Williston author and artist illuminates a caregiver’s journey
“It’s called the long goodbye or the journey. It can go for 20 years and sometimes it can go quickly. But it’s really a roller coaster ride with twists and turns, high peaks and low valleys,” said Nancy Stone, of the experience family members go through when a loved one is stricken with Alzheimer’s disease.
“The poetry got me through those things,” said Stone, the author and illustrator of a new book of poems called “Indigo Hours: Healing Haiku.”
2018 was a year of milestones for Ken and Nancy Stone. That year, the longtime Williston residents completed their goal of visiting every one of Vermont’s 251 towns, an effort that would lead to the publication of a book of postcard-sized watercolor paintings and journal entries – one for each town – created by Nancy. It was also the year the couple faced Ken’s diagnosis with dementia caused by Alzheimer’s.
This latter milestone was not one the couple expected. Ken led an active and accomplished life. In addition to his career with the State of Vermont ensuring the safety of the state’s drinking water, he served on the Williston Selectboard, served as Rotary Club president and as scout master of Boy Scout Troop 692. In his volunteer work with Habitat for Humanity, he built homes in Vermont, Kentucky and Georgia and participated in hurricane rebuilding trips to Georgia, Texas and Connecticut. He hiked the length of the Appalachian Trail.
Then Ken became one of the more than 6 million Americans who today are living with Alzheimer’s disease.
At an event celebrating the launch of her book on Oct. 21 at the Old Brick Church, Nancy described for the audience how she found herself waking up in the middle of the night jotting down observations to share with their primary care physician. She began reading the poems of Mary Oliver to help her face what lay ahead.
“After I while I started writing my own haiku,” said Nancy.
Seeking a playmate
My muse wakes me at midnight
We frolic for hours
She wrote poems on multiple post-it notes to get to the right wording.
Two years ago, she had accumulated 200 poems and began illustrating some of them so that she could enter a book arts exhibition.
Last year she shared with friends the now 350 poems she had written. They insisted she publish them to help other caregivers.
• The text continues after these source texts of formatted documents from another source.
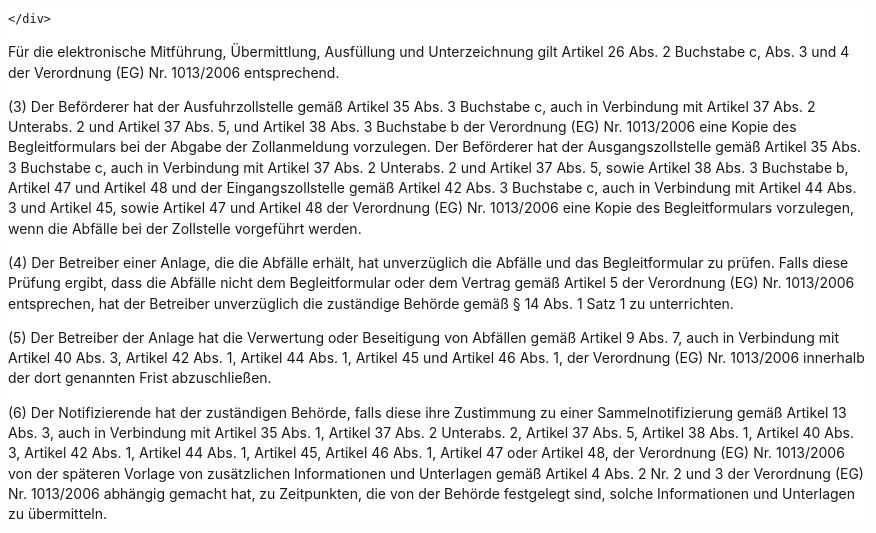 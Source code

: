     </div>

Für die elektronische Mitführung, Übermittlung, Ausfüllung und
Unterzeichnung gilt Artikel 26 Abs. 2 Buchstabe c, Abs. 3 und 4 der
Verordnung (EG) Nr. 1013/2006 entsprechend.

</div>

<div class="jurAbsatz">

(3) Der Beförderer hat der Ausfuhrzollstelle gemäß Artikel 35 Abs. 3
Buchstabe c, auch in Verbindung mit Artikel 37 Abs. 2 Unterabs. 2 und
Artikel 37 Abs. 5, und Artikel 38 Abs. 3 Buchstabe b der Verordnung (EG)
Nr. 1013/2006 eine Kopie des Begleitformulars bei der Abgabe der
Zollanmeldung vorzulegen. Der Beförderer hat der Ausgangszollstelle
gemäß Artikel 35 Abs. 3 Buchstabe c, auch in Verbindung mit Artikel 37
Abs. 2 Unterabs. 2 und Artikel 37 Abs. 5, sowie Artikel 38 Abs. 3
Buchstabe b, Artikel 47 und Artikel 48 und der Eingangszollstelle gemäß
Artikel 42 Abs. 3 Buchstabe c, auch in Verbindung mit Artikel 44 Abs. 3
und Artikel 45, sowie Artikel 47 und Artikel 48 der Verordnung (EG) Nr.
1013/2006 eine Kopie des Begleitformulars vorzulegen, wenn die Abfälle
bei der Zollstelle vorgeführt werden.

</div>

<div class="jurAbsatz">

(4) Der Betreiber einer Anlage, die die Abfälle erhält, hat unverzüglich
die Abfälle und das Begleitformular zu prüfen. Falls diese Prüfung
ergibt, dass die Abfälle nicht dem Begleitformular oder dem Vertrag
gemäß Artikel 5 der Verordnung (EG) Nr. 1013/2006 entsprechen, hat der
Betreiber unverzüglich die zuständige Behörde gemäß § 14 Abs. 1 Satz 1
zu unterrichten.

</div>

<div class="jurAbsatz">

(5) Der Betreiber der Anlage hat die Verwertung oder Beseitigung von
Abfällen gemäß Artikel 9 Abs. 7, auch in Verbindung mit Artikel 40 Abs.
3, Artikel 42 Abs. 1, Artikel 44 Abs. 1, Artikel 45 und Artikel 46 Abs.
1, der Verordnung (EG) Nr. 1013/2006 innerhalb der dort genannten Frist
abzuschließen.

</div>

<div class="jurAbsatz">

(6) Der Notifizierende hat der zuständigen Behörde, falls diese ihre
Zustimmung zu einer Sammelnotifizierung gemäß Artikel 13 Abs. 3, auch in
Verbindung mit Artikel 35 Abs. 1, Artikel 37 Abs. 2 Unterabs. 2, Artikel
37 Abs. 5, Artikel 38 Abs. 1, Artikel 40 Abs. 3, Artikel 42 Abs. 1,
Artikel 44 Abs. 1, Artikel 45, Artikel 46 Abs. 1, Artikel 47 oder
Artikel 48, der Verordnung (EG) Nr. 1013/2006 von der späteren Vorlage
von zusätzlichen Informationen und Unterlagen gemäß Artikel 4 Abs. 2 Nr.
2 und 3 der Verordnung (EG) Nr. 1013/2006 abhängig gemacht hat, zu
Zeitpunkten, die von der Behörde festgelegt sind, solche Informationen
und Unterlagen zu übermitteln.
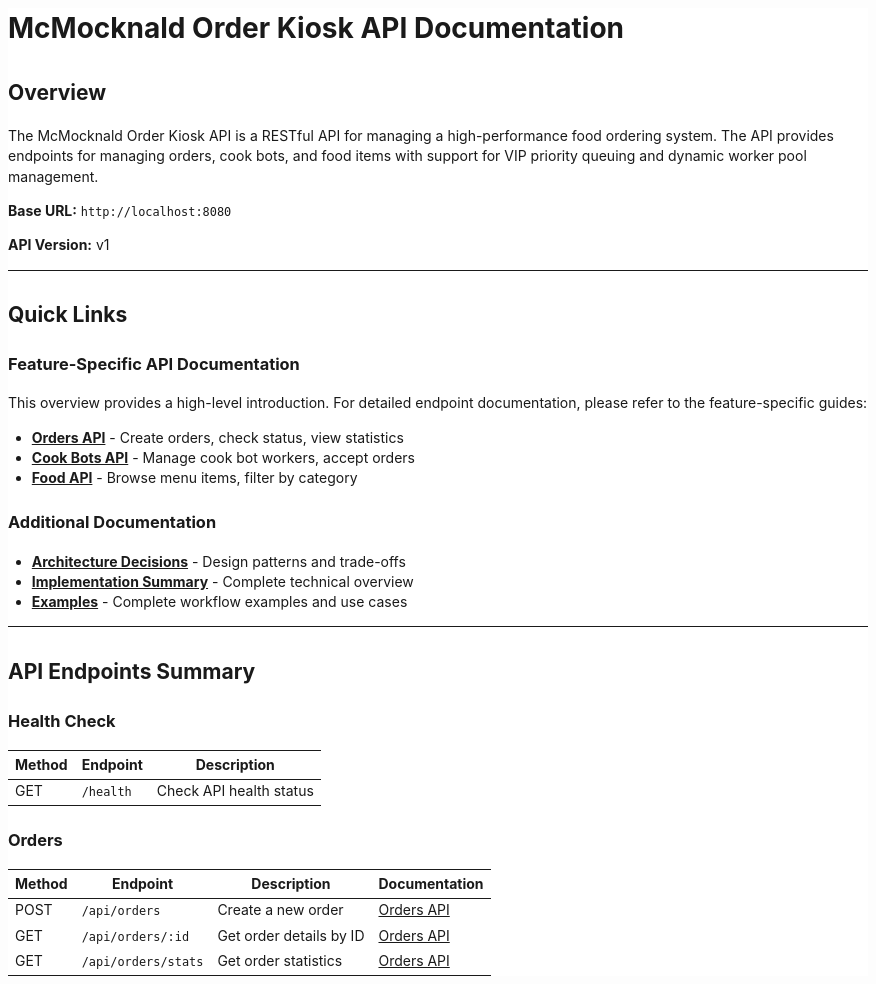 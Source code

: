 # McMocknald Order Kiosk API Documentation

## Overview

The McMocknald Order Kiosk API is a RESTful API for managing a high-performance food ordering system. The API provides endpoints for managing orders, cook bots, and food items with support for VIP priority queuing and dynamic worker pool management.

**Base URL:** `http://localhost:8080`

**API Version:** v1

---

## Quick Links

### Feature-Specific API Documentation

This overview provides a high-level introduction. For detailed endpoint documentation, please refer to the feature-specific guides:

- **[Orders API](ORDERS_API.md)** - Create orders, check status, view statistics
- **[Cook Bots API](COOKS_API.md)** - Manage cook bot workers, accept orders
- **[Food API](FOOD_API.md)** - Browse menu items, filter by category

### Additional Documentation

- **[Architecture Decisions](ARCHITECTURE.md)** - Design patterns and trade-offs
- **[Implementation Summary](IMPLEMENTATION_SUMMARY.md)** - Complete technical overview
- **[Examples](EXAMPLES.md)** - Complete workflow examples and use cases

---

## API Endpoints Summary

### Health Check

| Method | Endpoint | Description |
|--------|----------|-------------|
| GET | `/health` | Check API health status |

### Orders

| Method | Endpoint | Description | Documentation |
|--------|----------|-------------|---------------|
| POST | `/api/orders` | Create a new order | [Orders API](ORDERS_API.md#1-create-order) |
| GET | `/api/orders/:id` | Get order details by ID | [Orders API](ORDERS_API.md#2-get-order-by-id) |
| GET | `/api/orders/stats` | Get order statistics | [Orders API](ORDERS_API.md#3-get-order-statistics) |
Nancy – a visual artist and educator who taught art at Williston Central School, Vermont Commons School, and Community College of Vermont and who didn’t think of herself as a poet – was hesitant.
But she recalled a line from a favorite Mary Oliver poem that reads, “Tell me, what is it you plan to do with your one wild and precious life?” and in the spirit of “you only live once,” she contacted Rootstock Publishing in Montpelier. They agreed to publish her work.
Having just turned 80, she says it’s a shock to now be a published poet. But she has found that publishing the book has been a gift.
“It has been a healing balm for me. People tell me they find solace in the haiku,” she said.
David Yandell, professor emeritus of pathology at the University of Vermont, quoted in a press release for the book’s launch, said: “Stone’s book is a heartfelt meditation, in haiku and visual poetry, on her passage into the mysterious journey so many of us are forced to take with a loved one … Her words and art will be familiar and comforting to anyone who is embarking on a journey into the confusing darkness of dementia.”
Nancy has also found comfort from her Alzheimer’s support group that meets twice monthly.
“We’ve had celebrations and mourning and a lot of laughter. It’s really, really helpful,” she said.
The book covers the five years since Ken’s diagnosis. The poems and illustrations capture the progression of his condition and its impact on their life together. Ken is now living in a memory care facility where Nancy and their two adult children pay frequent visits.
“There are hard days. Last night I had tears in my eyes because I was missing who he was. But he’s still delightful,” said Nancy. “I’m blessed with a very cheerful husband still.”
“Indigo Hours: Healing Haiku” can be purchased directly from Rootstock Publishing (www.rootstockpublishing.com), locally in hardcover and softcover editions at Phoenix Books, and on Amazon.